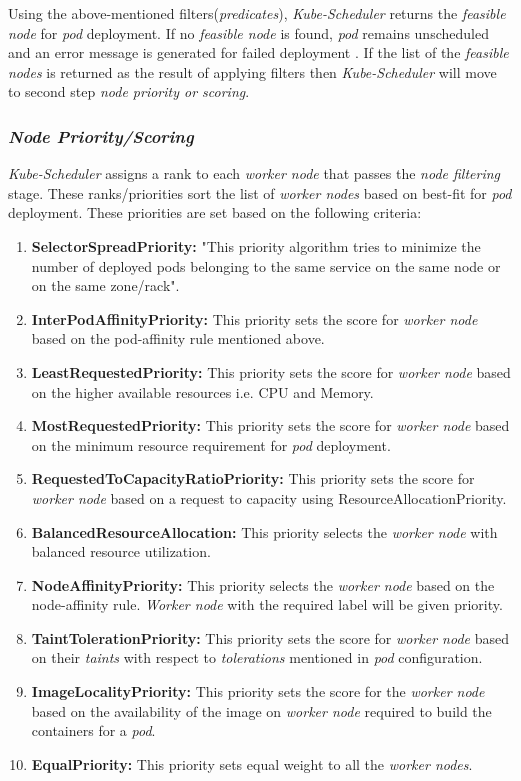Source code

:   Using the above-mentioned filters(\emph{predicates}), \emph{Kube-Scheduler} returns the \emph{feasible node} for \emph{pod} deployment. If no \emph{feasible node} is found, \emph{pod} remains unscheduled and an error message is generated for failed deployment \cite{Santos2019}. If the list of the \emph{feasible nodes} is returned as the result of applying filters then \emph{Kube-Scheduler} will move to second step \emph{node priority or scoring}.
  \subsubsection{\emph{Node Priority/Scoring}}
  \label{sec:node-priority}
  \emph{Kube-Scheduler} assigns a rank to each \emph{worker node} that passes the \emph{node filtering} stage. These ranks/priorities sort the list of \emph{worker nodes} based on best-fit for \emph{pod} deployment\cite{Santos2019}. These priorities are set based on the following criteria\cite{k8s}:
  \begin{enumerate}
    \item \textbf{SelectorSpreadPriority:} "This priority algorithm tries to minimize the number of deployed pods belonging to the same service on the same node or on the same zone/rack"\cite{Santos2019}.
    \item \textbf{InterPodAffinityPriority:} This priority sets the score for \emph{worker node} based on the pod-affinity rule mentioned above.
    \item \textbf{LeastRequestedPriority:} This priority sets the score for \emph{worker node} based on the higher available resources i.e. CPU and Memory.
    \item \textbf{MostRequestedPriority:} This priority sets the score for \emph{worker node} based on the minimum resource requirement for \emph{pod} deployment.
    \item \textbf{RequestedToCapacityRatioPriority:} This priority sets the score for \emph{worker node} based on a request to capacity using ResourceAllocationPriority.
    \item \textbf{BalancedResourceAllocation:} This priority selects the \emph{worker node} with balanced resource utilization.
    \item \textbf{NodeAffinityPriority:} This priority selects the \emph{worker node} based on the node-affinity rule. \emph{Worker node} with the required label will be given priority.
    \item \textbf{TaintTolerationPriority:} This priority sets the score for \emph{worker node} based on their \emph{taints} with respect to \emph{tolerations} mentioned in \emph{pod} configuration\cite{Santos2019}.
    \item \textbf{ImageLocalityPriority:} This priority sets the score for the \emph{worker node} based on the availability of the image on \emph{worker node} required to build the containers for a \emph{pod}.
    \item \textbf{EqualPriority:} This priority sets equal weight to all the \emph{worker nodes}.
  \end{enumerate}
+ + +
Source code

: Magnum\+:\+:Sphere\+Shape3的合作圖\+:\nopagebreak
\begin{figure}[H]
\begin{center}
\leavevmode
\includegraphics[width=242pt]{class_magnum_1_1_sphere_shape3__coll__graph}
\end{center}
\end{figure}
+ + +
A single figure is the whole answer: the number of lines in the material above that contain "with".

- [Result below] 3